### Task statement
Search the data below for the word "working" and copy each line that holds it.

### The records
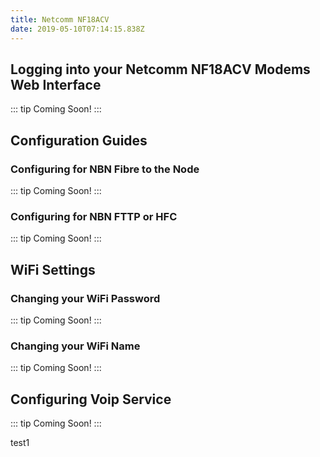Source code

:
 ```yaml
---
title: Netcomm NF18ACV
date: 2019-05-10T07:14:15.838Z
---
```


## Logging into your Netcomm NF18ACV Modems Web Interface

::: tip
Coming Soon!
:::

## Configuration Guides

### Configuring for NBN Fibre to the Node

::: tip
Coming Soon!
:::

### Configuring for NBN FTTP or HFC

::: tip
Coming Soon!
:::

## WiFi Settings

### Changing your WiFi Password

::: tip
Coming Soon!
:::


### Changing your WiFi Name

::: tip
Coming Soon!
:::

## Configuring Voip Service

::: tip
Coming Soon!
:::

test1
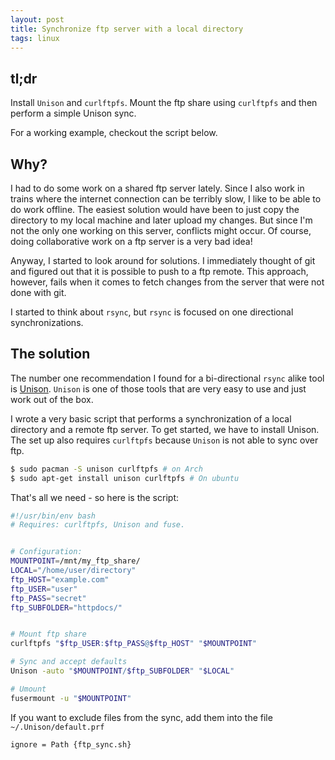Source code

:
 ```yaml
---
layout: post
title: Synchronize ftp server with a local directory
tags: linux
---
```


## tl;dr
Install `Unison` and `curlftpfs`. Mount the ftp share using `curlftpfs` and
then perform a simple Unison sync.

For a working example, checkout the script below.

## Why?
I had to do some work on a shared ftp server lately.
Since I also work in trains where the internet connection
can be terribly slow, I like to be able to do work offline.
The easiest solution would have been to just copy the directory to my local machine and later upload my changes. But since I'm not the only one working on this server, conflicts might occur.
Of course, doing collaborative work on a ftp server is a very bad idea!

Anyway, I started to look around for solutions.
I immediately thought of git and figured out that it is possible to push to a ftp remote. This approach, however, fails when it
comes to fetch changes from the server that were not done with git.

I started to think about `rsync`, but `rsync` is focused on one directional synchronizations.

## The solution
The number one recommendation I found for a bi-directional `rsync` alike tool is [Unison](http://www.cis.upenn.edu/~bcpierce/unison/).
`Unison` is one of those tools that are very easy to use and just work out of the box.

I wrote a very basic script that performs a synchronization of a local directory and a remote ftp server.
To get started, we have to install Unison. The set up also requires
`curlftpfs` because `Unison` is not able to sync over ftp.

```bash
$ sudo pacman -S unison curlftpfs # on Arch
$ sudo apt-get install unison curlftpfs # On ubuntu
```

That's all we need - so here is the script:

```bash
#!/usr/bin/env bash
# Requires: curlftpfs, Unison and fuse.


# Configuration:
MOUNTPOINT=/mnt/my_ftp_share/
LOCAL="/home/user/directory"
ftp_HOST="example.com"
ftp_USER="user"
ftp_PASS="secret"
ftp_SUBFOLDER="httpdocs/"


# Mount ftp share
curlftpfs "$ftp_USER:$ftp_PASS@$ftp_HOST" "$MOUNTPOINT"

# Sync and accept defaults
Unison -auto "$MOUNTPOINT/$ftp_SUBFOLDER" "$LOCAL"

# Umount
fusermount -u "$MOUNTPOINT"

```

If you want to exclude files from the sync, add them into the file `~/.Unison/default.prf`


```
ignore = Path {ftp_sync.sh}
```
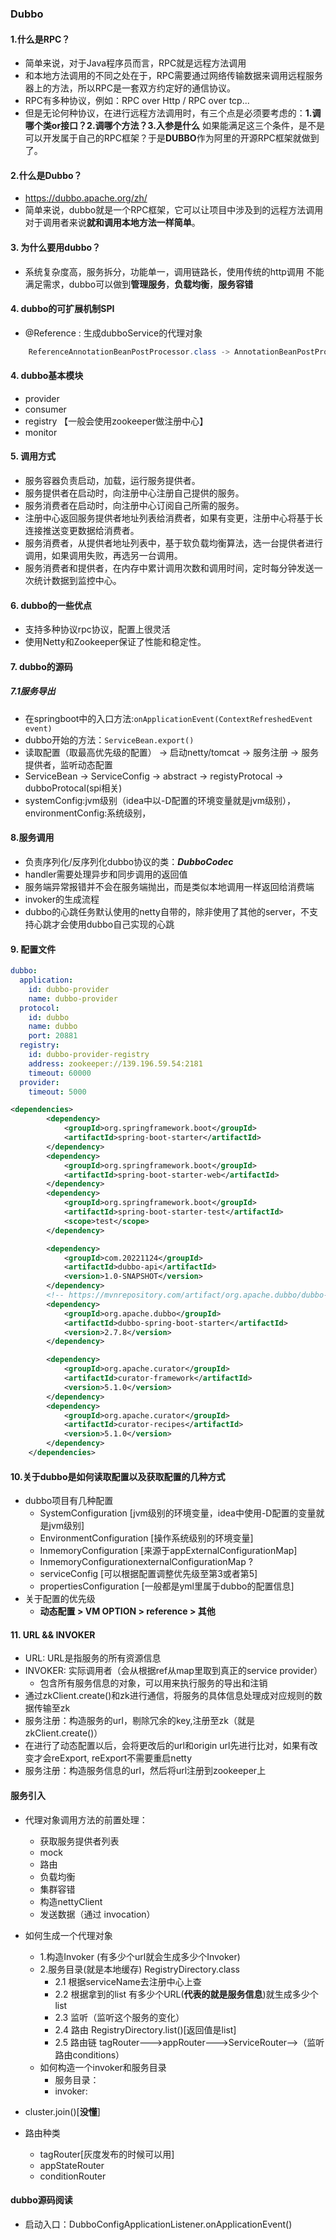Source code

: ### Dubbo
 #### 1.什么是RPC？

- 简单来说，对于Java程序员⽽⾔，RPC就是远程⽅法调⽤
- 和本地方法调用的不同之处在于，RPC需要通过网络传输数据来调用远程服务器上的方法，所以RPC是一套双方约定好的通信协议。
- RPC有多种协议，例如：RPC over Http / RPC over tcp...
- 但是无论何种协议，在进行远程方法调用时，有三个点是必须要考虑的：**1.调哪个类or接口？2.调哪个方法？3.入参是什么**
如果能满足这三个条件，是不是可以开发属于自己的RPC框架？于是**DUBBO**作为阿里的开源RPC框架就做到了。

#### 2.什么是Dubbo？

- https://dubbo.apache.org/zh/
- 简单来说，dubbo就是一个RPC框架，它可以让项目中涉及到的远程方法调用对于调用者来说**就和调用本地方法一样简单**。

#### 3. 为什么要用dubbo？

- 系统复杂度高，服务拆分，功能单一，调用链路长，使用传统的http调用
不能满足需求，dubbo可以做到**管理服务**，**负载均衡**，**服务容错**

#### 4. dubbo的可扩展机制SPI

- @Reference : 生成dubboService的代理对象

```java
    ReferenceAnnotationBeanPostProcessor.class -> AnnotationBeanPostProcessor.class -> doGetInjectedBean()
```

#### 4. dubbo基本模块

- provider
- consumer
- registry 【一般会使用zookeeper做注册中心】
- monitor

#### 5. 调用方式

- 服务容器负责启动，加载，运行服务提供者。
- 服务提供者在启动时，向注册中心注册自己提供的服务。
- 服务消费者在启动时，向注册中心订阅自己所需的服务。
- 注册中心返回服务提供者地址列表给消费者，如果有变更，注册中心将基于长连接推送变更数据给消费者。
- 服务消费者，从提供者地址列表中，基于软负载均衡算法，选一台提供者进行调用，如果调用失败，再选另一台调用。
- 服务消费者和提供者，在内存中累计调用次数和调用时间，定时每分钟发送一次统计数据到监控中心。

#### 6. dubbo的一些优点

- 支持多种协议rpc协议，配置上很灵活
- 使用Netty和Zookeeper保证了性能和稳定性。

#### 7. dubbo的源码

##### 7.1服务导出 
- 在springboot中的入口方法:```onApplicationEvent(ContextRefreshedEvent event)```
- dubbo开始的方法：```ServiceBean.export()```
- 读取配置（取最高优先级的配置） -> 启动netty/tomcat -> 服务注册 -> 服务提供者，监听动态配置
- ServiceBean -> ServiceConfig -> abstract -> registyProtocal -> dubboProtocal(spi相关)
- systemConfig:jvm级别（idea中以-D配置的环境变量就是jvm级别），environmentConfig:系统级别，

#### 8.服务调用

- 负责序列化/反序列化dubbo协议的类：***DubboCodec***
- handler需要处理异步和同步调用的返回值
- 服务端异常报错并不会在服务端抛出，而是类似本地调用一样返回给消费端
- invoker的生成流程 
- dubbo的心跳任务默认使用的netty自带的，除非使用了其他的server，不支持心跳才会使用dubbo自己实现的心跳

#### 9. 配置文件

```yml
dubbo:
  application:
    id: dubbo-provider
    name: dubbo-provider
  protocol:
    id: dubbo
    name: dubbo
    port: 20881
  registry:
    id: dubbo-provider-registry
    address: zookeeper://139.196.59.54:2181
    timeout: 60000
  provider:
    timeout: 5000
```

```xml
<dependencies>
        <dependency>
            <groupId>org.springframework.boot</groupId>
            <artifactId>spring-boot-starter</artifactId>
        </dependency>
        <dependency>
            <groupId>org.springframework.boot</groupId>
            <artifactId>spring-boot-starter-web</artifactId>
        </dependency>
        <dependency>
            <groupId>org.springframework.boot</groupId>
            <artifactId>spring-boot-starter-test</artifactId>
            <scope>test</scope>
        </dependency>

        <dependency>
            <groupId>com.20221124</groupId>
            <artifactId>dubbo-api</artifactId>
            <version>1.0-SNAPSHOT</version>
        </dependency>
        <!-- https://mvnrepository.com/artifact/org.apache.dubbo/dubbo-spring-boot-starter -->
        <dependency>
            <groupId>org.apache.dubbo</groupId>
            <artifactId>dubbo-spring-boot-starter</artifactId>
            <version>2.7.8</version>
        </dependency>

        <dependency>
            <groupId>org.apache.curator</groupId>
            <artifactId>curator-framework</artifactId>
            <version>5.1.0</version>
        </dependency>
        <dependency>
            <groupId>org.apache.curator</groupId>
            <artifactId>curator-recipes</artifactId>
            <version>5.1.0</version>
        </dependency>
    </dependencies> 
```
    
    
    
    
    
    
    
#### 10.关于dubbo是如何读取配置以及获取配置的几种方式

 - dubbo项目有几种配置
   - SystemConfiguration [jvm级别的环境变量，idea中使用-D配置的变量就是jvm级别]
   - EnvironmentConfiguration [操作系统级别的环境变量]
   - InmemoryConfiguration [来源于appExternalConfigurationMap]
   - InmemoryConfigurationexternalConfigurationMap ?
   - serviceConfig [可以根据配置调整优先级至第3或者第5]
   - propertiesConfiguration [一般都是yml里属于dubbo的配置信息]
 - 关于配置的优先级
   - **动态配置 > VM OPTION > reference > 其他**

#### 11. URL && INVOKER

- URL: URL是指服务的所有资源信息
- INVOKER: 实际调用者（会从根据ref从map里取到真正的service provider）
  - 包含所有服务信息的对象，可以用来执行服务的导出和注销
- 通过zkClient.create()和zk进行通信，将服务的具体信息处理成对应规则的数据传输至zk
- 服务注册：构造服务的url，剔除冗余的key,注册至zk（就是zkClient.create()）
- 在进行了动态配置以后，会将更改后的url和origin url先进行比对，如果有改变才会reExport, reExport不需要重启netty
- 服务注册：构造服务信息的url，然后将url注册到zookeeper上

#### 服务引入

- 代理对象调用方法的前置处理：
  - 获取服务提供者列表
  - mock
  - 路由
  - 负载均衡
  - 集群容错
  - 构造nettyClient
  - 发送数据（通过 invocation）
  
- 如何生成一个代理对象
  - 1.构造Invoker (有多少个url就会生成多少个Invoker)
  - 2.服务目录(就是本地缓存) RegistryDirectory.class
    - 2.1 根据serviceName去注册中心上查
    - 2.2 根据拿到的list<provider> 有多少个URL(**代表的就是服务信息**)就生成多少个list<dubboInvoker>
    - 2.3 监听（监听这个服务的变化）
    - 2.4 路由 RegistryDirectory.list()[返回值是list<invoker>]
    - 2.5 路由链 tagRouter--->appRouter--->ServiceRouter-->（监听路由conditions）
  - 如何构造一个invoker和服务目录
    - 服务目录： 
    - invoker:
- cluster.join()[**没懂**]
- 路由种类
  - tagRouter[灰度发布的时候可以用]
  - appStateRouter
  - conditionRouter


#### dubbo源码阅读 
- 启动入口：DubboConfigApplicationListener.onApplicationEvent()
  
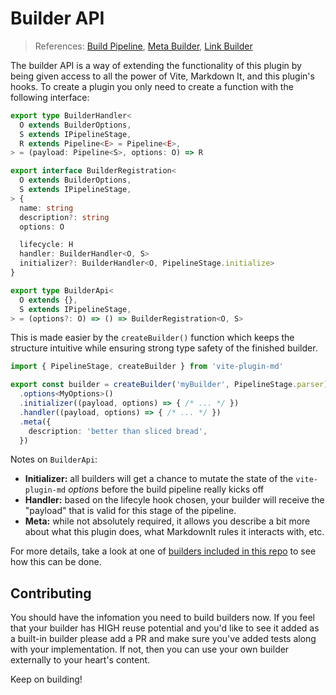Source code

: # Builder API

> References: [Build Pipeline](./BuildPipeline.md), [Meta Builder](./MetaBuilder.md), [Link Builder](./LinkBuilder.md)

The builder API is a way of extending the functionality of this plugin by being given access to all the power of Vite, Markdown It, and this plugin's hooks. To create a plugin you only need to create a function with the following interface:

```ts
export type BuilderHandler<
  O extends BuilderOptions,
  S extends IPipelineStage,
  R extends Pipeline<E> = Pipeline<E>,
> = (payload: Pipeline<S>, options: O) => R

export interface BuilderRegistration<
  O extends BuilderOptions,
  S extends IPipelineStage,
> {
  name: string
  description?: string
  options: O

  lifecycle: H
  handler: BuilderHandler<O, S>
  initializer?: BuilderHandler<O, PipelineStage.initialize>
}

export type BuilderApi<
  O extends {},
  S extends IPipelineStage,
> = (options?: O) => () => BuilderRegistration<O, S>
```

This is made easier by the `createBuilder()` function which keeps the structure intuitive while ensuring strong type safety of the finished builder.

```ts
import { PipelineStage, createBuilder } from 'vite-plugin-md'

export const builder = createBuilder('myBuilder', PipelineStage.parser)
  .options<MyOptions>()
  .initializer((payload, options) => { /* ... */ })
  .handler((payload, options) => { /* ... */ })
  .meta({
    description: 'better than sliced bread',
  })
```


Notes on `BuilderApi`:

- **Initializer:** all builders will get a chance to mutate the state of the `vite-plugin-md` _options_ before the build pipeline really kicks off
- **Handler:** based on the lifecyle hook chosen, your builder will receive the "payload" that is valid for this stage of the pipeline.
- **Meta:** while not absolutely required, it allows you describe a bit more about what this plugin does, what MarkdownIt rules it interacts with, etc.

For more details, take a look at one of [builders included in this repo](../src/builders) to see how this can be done. 

## Contributing

You should have the infomation you need to build builders now. If you feel that your builder has HIGH reuse potential and you'd like to see it added as a built-in builder please add a PR and make sure you've added tests along with your implementation. If not, then you can use your own builder externally to your heart's content.

Keep on building!
 
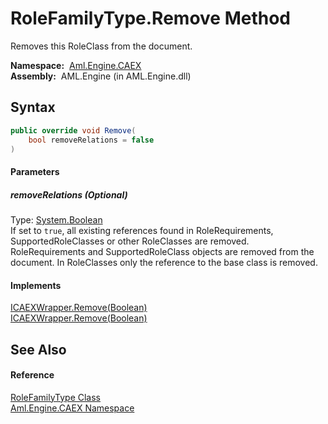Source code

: RoleFamilyType.Remove Method
============================
Removes this RoleClass from the document.

  **Namespace:**  [Aml.Engine.CAEX][1]  
  **Assembly:**  AML.Engine (in AML.Engine.dll)

Syntax
------

```csharp
public override void Remove(
	bool removeRelations = false
)
```

#### Parameters

##### *removeRelations* (Optional)
Type: [System.Boolean][2]  
If set to `true`, all existing references found in RoleRequirements, SupportedRoleClasses or other RoleClasses are removed. RoleRequirements and SupportedRoleClass objects are removed from the document. In RoleClasses only the reference to the base class is removed.

#### Implements
[ICAEXWrapper.Remove(Boolean)][3]  
[ICAEXWrapper.Remove(Boolean)][3]  


See Also
--------

#### Reference
[RoleFamilyType Class][4]  
[Aml.Engine.CAEX Namespace][1]  

[1]: ../README.md
[2]: https://docs.microsoft.com/dotnet/api/system.boolean
[3]: ../ICAEXWrapper/Remove.md
[4]: README.md
[5]: https://www.automationml.org
[6]: ../../icons/logoShade.png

### Exercise solution
For a working example, checkout the script below.
The easiest solution would have been to just copy the directory to my local machine and later upload my changes. But since I'm not the only one working on this server, conflicts might occur.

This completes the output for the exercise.